SkyNews reported that in the early hours of Sunday 31 May, officers aboard the oil tanker Willowy were told that their ship and four others in its vicinity were sailing in circles. Despite the crew's best efforts, they were unable to steer and were on course to converge.
The first guess of the seamen was that strong currents were pushing the vessels, but there were no such currents present.
Mysterious ships that appear to sail in circles have become an increasingly common concern near a number of ports on the coast of China. However, this was the first time it was witnessed where the Willowy was.
Researchers believe these phenomenons are probably the result of GPS manipulation engineered to undermine a tracking system known as the AIS (automated identification system).
This technology communicates unique identifiers from each vessel to other nearby ships. These signals are even monitored by satellites to track suspicious behavior.

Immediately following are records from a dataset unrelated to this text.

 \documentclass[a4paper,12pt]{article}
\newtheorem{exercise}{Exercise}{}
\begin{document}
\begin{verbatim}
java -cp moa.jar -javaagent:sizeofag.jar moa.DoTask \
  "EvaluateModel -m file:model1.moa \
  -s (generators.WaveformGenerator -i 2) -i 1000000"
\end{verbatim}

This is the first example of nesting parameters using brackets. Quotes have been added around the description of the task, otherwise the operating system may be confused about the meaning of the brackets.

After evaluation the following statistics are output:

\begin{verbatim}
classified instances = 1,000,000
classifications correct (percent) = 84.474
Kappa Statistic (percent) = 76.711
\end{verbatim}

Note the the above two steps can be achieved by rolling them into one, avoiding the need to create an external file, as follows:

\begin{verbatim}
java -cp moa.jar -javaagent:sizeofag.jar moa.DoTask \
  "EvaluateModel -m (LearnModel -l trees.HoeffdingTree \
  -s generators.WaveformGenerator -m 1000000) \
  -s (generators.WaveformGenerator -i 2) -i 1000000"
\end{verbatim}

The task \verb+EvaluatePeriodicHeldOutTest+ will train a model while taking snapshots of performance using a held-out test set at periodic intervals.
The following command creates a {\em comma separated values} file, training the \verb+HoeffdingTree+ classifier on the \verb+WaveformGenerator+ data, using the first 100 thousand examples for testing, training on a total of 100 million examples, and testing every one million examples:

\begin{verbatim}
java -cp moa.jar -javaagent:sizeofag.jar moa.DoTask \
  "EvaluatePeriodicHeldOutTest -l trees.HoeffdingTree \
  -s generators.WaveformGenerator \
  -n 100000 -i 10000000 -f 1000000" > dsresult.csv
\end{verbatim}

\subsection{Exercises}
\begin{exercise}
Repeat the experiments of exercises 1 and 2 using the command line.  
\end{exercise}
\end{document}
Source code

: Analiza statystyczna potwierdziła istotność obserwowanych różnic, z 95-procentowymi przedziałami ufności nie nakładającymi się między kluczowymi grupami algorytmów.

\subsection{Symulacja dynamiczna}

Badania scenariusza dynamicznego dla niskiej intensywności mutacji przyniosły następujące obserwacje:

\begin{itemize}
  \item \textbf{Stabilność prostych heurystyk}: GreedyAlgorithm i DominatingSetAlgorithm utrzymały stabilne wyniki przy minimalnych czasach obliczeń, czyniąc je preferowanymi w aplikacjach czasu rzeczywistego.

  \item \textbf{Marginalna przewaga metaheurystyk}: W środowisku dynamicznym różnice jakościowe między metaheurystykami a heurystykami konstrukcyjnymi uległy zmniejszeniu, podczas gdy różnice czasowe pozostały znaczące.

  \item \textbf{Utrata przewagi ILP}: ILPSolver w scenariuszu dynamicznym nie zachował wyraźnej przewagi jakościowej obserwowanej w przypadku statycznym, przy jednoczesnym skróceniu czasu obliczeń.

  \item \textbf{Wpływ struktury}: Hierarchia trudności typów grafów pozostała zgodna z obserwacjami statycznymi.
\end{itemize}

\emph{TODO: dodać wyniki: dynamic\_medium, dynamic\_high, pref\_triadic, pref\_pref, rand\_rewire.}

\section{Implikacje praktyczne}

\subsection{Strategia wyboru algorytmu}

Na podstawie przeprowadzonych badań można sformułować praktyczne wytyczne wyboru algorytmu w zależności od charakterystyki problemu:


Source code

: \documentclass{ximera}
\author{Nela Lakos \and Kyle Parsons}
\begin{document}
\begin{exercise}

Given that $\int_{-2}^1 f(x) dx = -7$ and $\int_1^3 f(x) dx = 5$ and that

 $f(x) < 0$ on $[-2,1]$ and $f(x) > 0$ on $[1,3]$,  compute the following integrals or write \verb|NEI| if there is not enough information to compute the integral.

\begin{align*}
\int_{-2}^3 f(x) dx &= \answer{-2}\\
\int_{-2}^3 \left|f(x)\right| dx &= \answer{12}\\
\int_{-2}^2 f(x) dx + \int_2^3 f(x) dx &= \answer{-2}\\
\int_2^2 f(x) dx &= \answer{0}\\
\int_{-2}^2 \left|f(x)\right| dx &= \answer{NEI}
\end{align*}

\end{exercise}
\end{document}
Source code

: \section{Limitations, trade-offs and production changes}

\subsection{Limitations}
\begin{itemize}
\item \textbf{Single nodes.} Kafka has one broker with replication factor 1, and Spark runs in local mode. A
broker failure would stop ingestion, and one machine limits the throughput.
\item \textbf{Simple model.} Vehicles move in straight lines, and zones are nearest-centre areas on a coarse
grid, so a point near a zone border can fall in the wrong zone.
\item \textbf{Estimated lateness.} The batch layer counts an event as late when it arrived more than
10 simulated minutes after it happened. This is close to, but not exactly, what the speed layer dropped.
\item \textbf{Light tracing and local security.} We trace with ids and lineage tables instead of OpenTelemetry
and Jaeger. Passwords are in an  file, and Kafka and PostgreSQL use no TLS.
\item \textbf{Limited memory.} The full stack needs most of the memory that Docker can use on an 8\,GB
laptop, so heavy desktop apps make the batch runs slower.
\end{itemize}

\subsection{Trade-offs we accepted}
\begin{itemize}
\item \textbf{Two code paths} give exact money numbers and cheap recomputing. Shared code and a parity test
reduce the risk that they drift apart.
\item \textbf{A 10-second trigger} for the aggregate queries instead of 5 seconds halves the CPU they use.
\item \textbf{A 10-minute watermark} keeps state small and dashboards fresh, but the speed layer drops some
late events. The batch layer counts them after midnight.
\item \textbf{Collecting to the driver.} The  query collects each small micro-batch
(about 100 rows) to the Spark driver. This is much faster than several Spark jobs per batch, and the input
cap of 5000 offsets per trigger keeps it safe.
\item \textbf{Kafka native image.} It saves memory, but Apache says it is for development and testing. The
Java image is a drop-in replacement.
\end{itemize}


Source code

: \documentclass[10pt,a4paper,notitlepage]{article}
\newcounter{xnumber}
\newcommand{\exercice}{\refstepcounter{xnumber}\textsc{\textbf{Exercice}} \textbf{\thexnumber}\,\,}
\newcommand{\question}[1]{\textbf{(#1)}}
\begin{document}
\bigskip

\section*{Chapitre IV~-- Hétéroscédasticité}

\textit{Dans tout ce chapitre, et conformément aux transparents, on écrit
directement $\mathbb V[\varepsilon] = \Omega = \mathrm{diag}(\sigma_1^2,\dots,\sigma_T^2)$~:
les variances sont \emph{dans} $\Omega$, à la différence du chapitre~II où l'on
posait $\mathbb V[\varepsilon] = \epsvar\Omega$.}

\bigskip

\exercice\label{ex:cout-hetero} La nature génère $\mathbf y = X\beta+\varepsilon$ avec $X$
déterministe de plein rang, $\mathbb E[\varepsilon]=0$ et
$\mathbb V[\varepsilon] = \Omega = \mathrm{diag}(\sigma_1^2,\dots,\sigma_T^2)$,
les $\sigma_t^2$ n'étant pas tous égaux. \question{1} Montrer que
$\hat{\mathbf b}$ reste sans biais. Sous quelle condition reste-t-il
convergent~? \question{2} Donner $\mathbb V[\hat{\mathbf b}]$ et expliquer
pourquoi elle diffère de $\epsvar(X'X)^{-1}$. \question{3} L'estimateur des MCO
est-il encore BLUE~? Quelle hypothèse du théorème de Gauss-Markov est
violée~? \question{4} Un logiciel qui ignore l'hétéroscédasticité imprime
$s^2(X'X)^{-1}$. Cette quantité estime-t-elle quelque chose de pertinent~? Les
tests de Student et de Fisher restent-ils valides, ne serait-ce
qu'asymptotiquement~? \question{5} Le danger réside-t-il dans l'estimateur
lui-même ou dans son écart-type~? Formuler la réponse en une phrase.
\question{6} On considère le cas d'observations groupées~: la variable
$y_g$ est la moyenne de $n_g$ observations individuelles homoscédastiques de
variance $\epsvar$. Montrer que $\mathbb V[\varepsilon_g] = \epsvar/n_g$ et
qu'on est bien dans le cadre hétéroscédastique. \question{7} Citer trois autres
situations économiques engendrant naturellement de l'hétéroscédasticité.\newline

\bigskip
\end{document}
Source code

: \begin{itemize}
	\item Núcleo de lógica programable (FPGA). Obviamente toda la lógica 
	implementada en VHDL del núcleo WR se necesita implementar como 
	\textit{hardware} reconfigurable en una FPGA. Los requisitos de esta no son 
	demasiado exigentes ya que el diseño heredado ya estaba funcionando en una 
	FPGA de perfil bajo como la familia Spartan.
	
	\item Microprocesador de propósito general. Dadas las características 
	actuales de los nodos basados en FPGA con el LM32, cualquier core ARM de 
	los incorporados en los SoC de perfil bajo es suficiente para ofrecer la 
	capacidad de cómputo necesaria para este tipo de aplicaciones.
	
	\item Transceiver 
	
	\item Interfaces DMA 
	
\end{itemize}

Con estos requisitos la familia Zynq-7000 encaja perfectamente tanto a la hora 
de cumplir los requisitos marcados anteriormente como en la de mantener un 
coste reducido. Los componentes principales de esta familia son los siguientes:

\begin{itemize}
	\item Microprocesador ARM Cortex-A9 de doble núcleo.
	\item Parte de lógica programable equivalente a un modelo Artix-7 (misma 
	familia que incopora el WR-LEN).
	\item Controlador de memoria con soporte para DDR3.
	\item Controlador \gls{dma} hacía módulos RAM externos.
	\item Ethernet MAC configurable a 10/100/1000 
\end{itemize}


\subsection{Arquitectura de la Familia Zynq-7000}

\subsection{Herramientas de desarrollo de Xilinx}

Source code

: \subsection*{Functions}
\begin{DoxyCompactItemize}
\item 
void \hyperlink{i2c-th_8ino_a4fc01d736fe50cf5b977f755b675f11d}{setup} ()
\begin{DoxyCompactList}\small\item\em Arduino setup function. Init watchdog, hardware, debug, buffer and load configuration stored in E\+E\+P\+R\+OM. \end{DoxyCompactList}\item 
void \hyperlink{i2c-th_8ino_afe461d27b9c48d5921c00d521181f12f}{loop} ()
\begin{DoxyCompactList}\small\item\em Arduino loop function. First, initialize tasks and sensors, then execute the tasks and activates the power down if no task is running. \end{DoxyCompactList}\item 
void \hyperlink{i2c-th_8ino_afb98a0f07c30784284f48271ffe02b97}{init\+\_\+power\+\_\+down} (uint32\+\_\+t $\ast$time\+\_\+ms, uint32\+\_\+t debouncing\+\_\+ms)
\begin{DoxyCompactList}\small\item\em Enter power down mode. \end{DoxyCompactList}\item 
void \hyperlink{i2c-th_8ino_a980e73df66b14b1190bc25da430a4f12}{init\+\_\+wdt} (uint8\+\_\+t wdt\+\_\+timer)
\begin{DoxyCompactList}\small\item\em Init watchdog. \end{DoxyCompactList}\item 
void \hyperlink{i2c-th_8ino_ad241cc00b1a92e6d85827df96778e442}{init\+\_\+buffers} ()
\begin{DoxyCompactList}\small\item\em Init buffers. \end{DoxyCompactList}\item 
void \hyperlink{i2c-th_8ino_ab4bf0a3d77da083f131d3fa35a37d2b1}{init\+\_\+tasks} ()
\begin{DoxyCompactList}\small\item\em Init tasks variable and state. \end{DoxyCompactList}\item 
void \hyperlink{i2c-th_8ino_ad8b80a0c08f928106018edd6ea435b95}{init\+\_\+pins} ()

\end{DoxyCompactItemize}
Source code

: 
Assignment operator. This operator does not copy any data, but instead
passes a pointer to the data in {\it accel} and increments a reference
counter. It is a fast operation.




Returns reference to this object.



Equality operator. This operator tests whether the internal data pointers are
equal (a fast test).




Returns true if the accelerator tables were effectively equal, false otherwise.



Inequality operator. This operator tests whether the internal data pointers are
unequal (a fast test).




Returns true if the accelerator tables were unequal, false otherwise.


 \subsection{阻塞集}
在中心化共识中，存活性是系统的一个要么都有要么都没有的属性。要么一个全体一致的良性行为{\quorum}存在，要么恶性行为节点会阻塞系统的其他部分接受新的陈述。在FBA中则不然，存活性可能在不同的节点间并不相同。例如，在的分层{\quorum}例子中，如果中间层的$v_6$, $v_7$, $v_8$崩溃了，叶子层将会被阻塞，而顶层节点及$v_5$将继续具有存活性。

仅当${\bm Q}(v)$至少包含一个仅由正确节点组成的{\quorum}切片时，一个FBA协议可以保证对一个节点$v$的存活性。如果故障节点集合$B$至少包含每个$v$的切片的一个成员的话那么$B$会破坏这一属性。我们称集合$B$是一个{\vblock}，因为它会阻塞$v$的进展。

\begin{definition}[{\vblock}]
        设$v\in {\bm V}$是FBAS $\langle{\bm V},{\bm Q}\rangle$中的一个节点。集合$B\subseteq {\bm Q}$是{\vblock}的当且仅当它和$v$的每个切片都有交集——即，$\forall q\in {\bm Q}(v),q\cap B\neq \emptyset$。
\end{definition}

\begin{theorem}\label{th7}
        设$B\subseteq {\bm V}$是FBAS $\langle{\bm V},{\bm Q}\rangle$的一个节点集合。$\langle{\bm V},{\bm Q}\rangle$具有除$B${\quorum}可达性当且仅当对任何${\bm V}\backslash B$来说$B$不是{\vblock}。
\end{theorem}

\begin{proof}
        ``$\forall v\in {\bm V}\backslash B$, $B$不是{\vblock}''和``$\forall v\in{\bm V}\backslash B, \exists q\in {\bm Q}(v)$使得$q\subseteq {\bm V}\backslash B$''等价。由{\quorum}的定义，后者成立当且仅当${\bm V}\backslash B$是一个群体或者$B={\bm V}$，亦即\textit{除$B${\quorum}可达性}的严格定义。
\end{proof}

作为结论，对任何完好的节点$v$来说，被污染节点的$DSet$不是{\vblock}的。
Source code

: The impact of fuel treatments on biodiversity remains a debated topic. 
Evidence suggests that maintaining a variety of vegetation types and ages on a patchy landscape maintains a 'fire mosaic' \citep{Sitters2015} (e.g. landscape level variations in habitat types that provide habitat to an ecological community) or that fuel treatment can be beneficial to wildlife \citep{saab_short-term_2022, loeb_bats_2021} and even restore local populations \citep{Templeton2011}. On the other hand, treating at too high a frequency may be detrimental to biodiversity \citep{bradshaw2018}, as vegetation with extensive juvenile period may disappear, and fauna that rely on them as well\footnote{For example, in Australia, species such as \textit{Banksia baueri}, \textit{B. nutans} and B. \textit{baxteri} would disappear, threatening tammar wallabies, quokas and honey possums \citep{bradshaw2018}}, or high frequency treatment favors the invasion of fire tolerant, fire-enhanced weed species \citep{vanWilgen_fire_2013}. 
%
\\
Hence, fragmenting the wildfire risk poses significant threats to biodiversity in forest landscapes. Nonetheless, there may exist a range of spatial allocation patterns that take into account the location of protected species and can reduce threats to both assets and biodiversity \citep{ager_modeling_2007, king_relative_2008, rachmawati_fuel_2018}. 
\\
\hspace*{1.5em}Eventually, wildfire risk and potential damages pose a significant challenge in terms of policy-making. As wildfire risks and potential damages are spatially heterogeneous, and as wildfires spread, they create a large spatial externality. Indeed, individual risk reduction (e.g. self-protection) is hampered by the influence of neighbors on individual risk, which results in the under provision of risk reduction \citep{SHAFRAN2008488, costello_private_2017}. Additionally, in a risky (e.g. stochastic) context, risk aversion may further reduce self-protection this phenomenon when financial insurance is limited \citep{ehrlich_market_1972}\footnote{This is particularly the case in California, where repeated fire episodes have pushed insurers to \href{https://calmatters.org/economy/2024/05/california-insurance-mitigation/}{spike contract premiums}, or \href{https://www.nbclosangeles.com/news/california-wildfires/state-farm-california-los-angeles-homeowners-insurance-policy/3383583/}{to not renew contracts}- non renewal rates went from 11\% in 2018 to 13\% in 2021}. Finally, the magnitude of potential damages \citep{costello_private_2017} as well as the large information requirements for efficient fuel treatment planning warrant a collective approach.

Phil Diacon, the chief executive of marine intelligence firm Dryad Global, told SkyNews the circles near the Chinese coast had been attributed to GPS interference coinciding with U.S. sanctions on Iran.
But the truth may actually be more complex. Data collected by environmental groups SkyTruth and Global Fishing Watch revealed circling incidents as far inland as near San Francisco.
SkyTruth found the circling ships were again near oil terminals or in locations where GPS disruption had been reported before. Except for in the case of Willowy.
As such, there began to be suggestions that GPS jamming was being used by the Iranian Revolutionary Guard Corps. But the European Space Agency stepped in and detected something far less sinister.
The Earth's magnetic field has lost almost 10% of its strength over the last two centuries and is growing particularly weak in a large region stretching from Africa to South America. There it is impacting satellites and spacecraft. And worse of all, no one knows why.
One guess is that the Earth is heading for a pole reversal. If so, this flip will happen very slowly over the course of a couple of centuries during which there would be multiple north and south magnetic poles all around the globe.
Luckily for the Willowy, today's ships use something called a gyrocompass, a tool that finds true north as a definition of gravity and the axis of the Earth's rotation rather than the magnetic north.
After a careful investigation, the crew discovered that the ship's primary gyrocompass was malfunctioning. The ship then resumed its course safely and correctly simply by switching to the secondary gyrocompass.
So how about all the rest of the theories? Are they possibly true or creations of wild imaginations?